Recorded information:

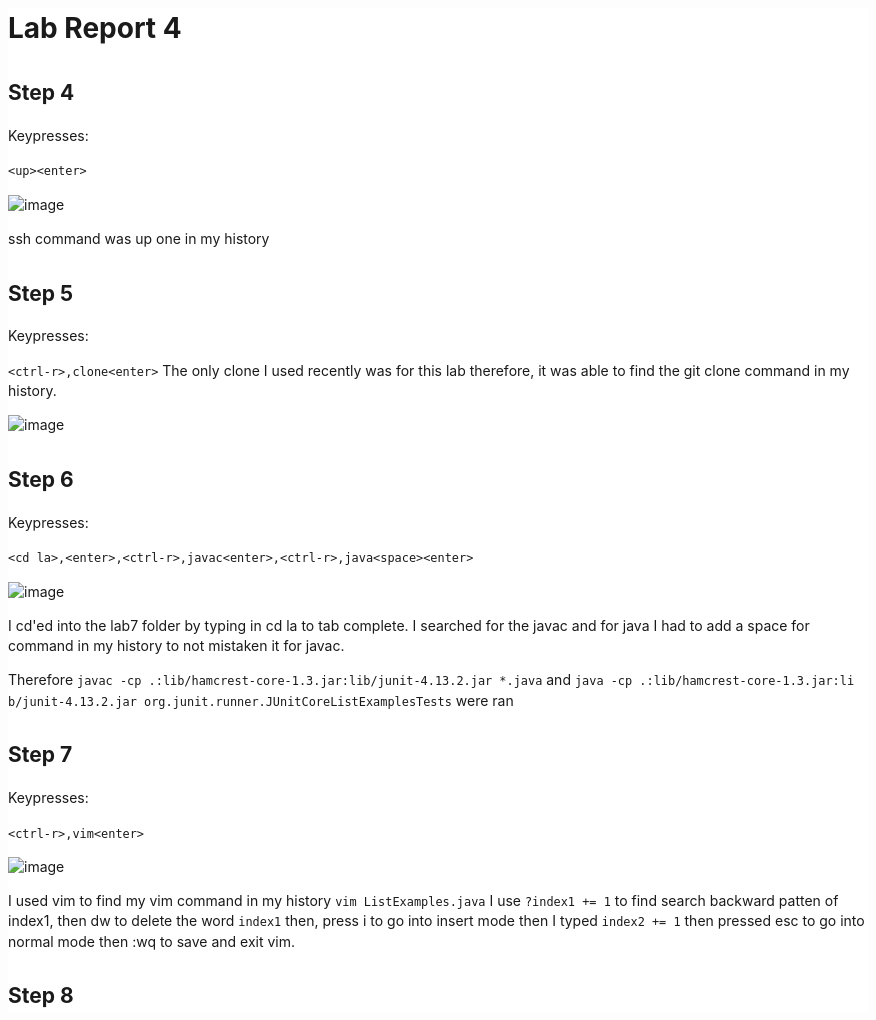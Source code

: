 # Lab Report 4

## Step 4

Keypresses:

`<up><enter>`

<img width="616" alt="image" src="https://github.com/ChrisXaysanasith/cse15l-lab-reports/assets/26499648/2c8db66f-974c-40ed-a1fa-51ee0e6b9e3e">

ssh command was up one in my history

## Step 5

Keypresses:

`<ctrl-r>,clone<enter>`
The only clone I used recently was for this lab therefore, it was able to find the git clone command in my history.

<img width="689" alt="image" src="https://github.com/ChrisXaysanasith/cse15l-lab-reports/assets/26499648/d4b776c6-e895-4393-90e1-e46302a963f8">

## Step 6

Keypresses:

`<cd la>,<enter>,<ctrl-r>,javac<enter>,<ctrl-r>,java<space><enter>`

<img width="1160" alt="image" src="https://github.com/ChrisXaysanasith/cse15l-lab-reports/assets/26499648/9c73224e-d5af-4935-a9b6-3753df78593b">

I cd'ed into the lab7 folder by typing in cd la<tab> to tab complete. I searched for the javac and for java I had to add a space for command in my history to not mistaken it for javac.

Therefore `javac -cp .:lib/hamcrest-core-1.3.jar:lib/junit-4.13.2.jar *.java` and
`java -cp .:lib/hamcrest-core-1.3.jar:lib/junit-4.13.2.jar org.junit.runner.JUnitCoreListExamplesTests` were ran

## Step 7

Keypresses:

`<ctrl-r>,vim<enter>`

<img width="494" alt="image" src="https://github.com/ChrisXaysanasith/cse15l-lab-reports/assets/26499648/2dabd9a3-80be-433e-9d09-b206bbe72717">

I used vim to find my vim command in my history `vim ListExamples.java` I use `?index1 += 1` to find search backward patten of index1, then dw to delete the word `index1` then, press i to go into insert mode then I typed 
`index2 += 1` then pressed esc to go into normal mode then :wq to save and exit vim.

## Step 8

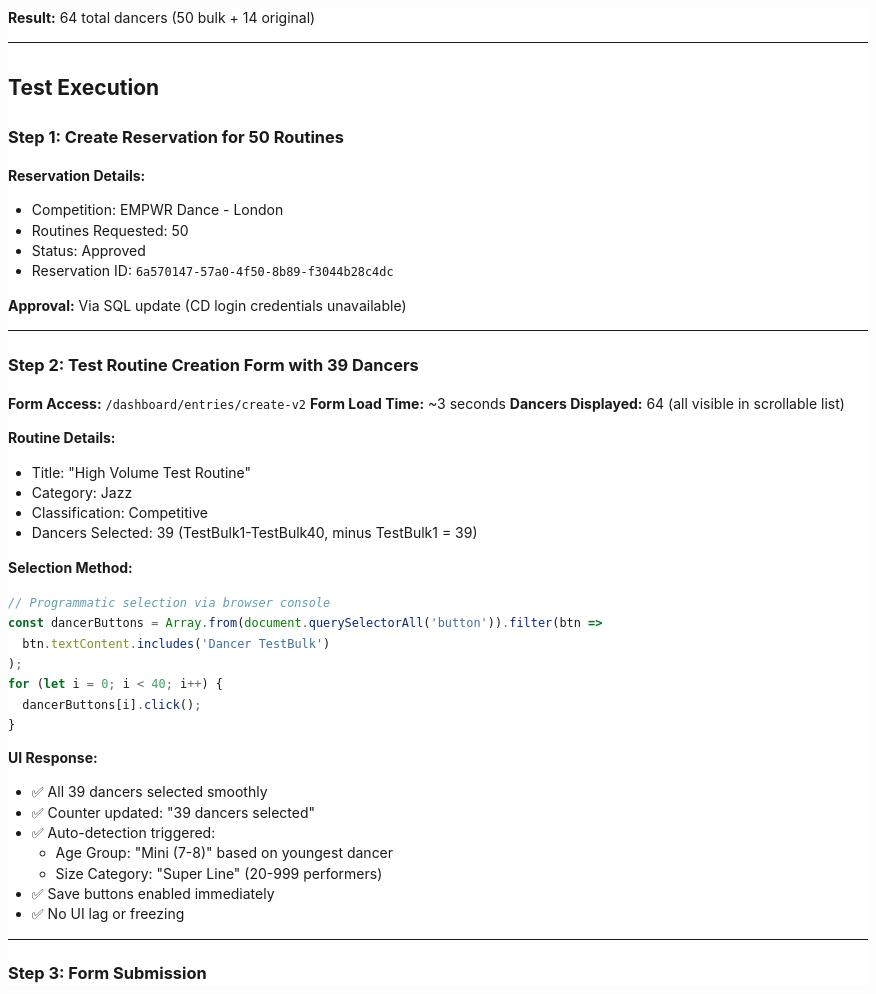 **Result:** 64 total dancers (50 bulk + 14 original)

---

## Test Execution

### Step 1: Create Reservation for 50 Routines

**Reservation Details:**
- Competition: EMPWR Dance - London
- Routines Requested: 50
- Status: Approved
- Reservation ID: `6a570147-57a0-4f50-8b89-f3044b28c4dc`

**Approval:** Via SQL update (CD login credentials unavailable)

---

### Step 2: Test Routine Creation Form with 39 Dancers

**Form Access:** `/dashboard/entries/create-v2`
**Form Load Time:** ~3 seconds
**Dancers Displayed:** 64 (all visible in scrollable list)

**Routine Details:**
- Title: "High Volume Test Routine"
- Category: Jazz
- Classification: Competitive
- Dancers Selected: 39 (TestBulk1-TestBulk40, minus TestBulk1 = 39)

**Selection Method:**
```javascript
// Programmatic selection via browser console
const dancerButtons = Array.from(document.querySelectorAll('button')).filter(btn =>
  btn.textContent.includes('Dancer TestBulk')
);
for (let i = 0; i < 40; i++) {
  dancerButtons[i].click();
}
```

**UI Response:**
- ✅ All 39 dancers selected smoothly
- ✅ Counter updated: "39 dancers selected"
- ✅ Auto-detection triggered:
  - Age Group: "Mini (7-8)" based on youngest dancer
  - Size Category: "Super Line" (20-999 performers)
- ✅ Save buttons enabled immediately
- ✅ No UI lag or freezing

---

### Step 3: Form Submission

---

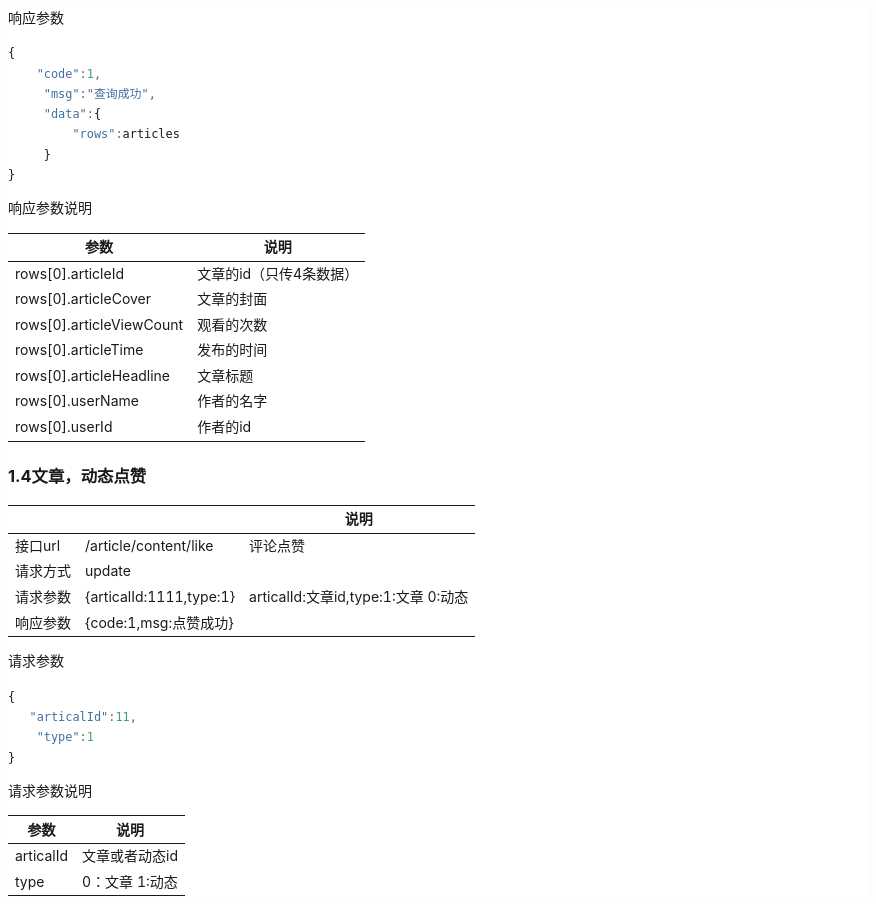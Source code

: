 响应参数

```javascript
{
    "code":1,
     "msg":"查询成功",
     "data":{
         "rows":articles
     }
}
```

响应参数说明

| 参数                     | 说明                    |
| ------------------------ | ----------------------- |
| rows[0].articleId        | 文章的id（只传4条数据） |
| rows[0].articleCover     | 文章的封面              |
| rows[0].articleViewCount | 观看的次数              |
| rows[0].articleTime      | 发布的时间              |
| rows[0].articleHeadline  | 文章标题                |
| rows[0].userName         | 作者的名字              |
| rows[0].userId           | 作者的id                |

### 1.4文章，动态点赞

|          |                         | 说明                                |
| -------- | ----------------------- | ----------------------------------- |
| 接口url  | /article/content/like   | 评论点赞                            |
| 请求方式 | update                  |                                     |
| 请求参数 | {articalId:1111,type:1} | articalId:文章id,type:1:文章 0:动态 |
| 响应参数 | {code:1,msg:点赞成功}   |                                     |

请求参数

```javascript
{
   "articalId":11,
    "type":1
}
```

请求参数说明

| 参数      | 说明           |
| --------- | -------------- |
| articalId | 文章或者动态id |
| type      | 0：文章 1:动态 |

Problem to work on: Where a line of the listing holds "javac", show that line.

Answer to this task:
`<cd la>,<enter>,<ctrl-r>,javac<enter>,<ctrl-r>,java<space><enter>`
I cd'ed into the lab7 folder by typing in cd la<tab> to tab complete. I searched for the javac and for java I had to add a space for command in my history to not mistaken it for javac.
Therefore `javac -cp .:lib/hamcrest-core-1.3.jar:lib/junit-4.13.2.jar *.java` and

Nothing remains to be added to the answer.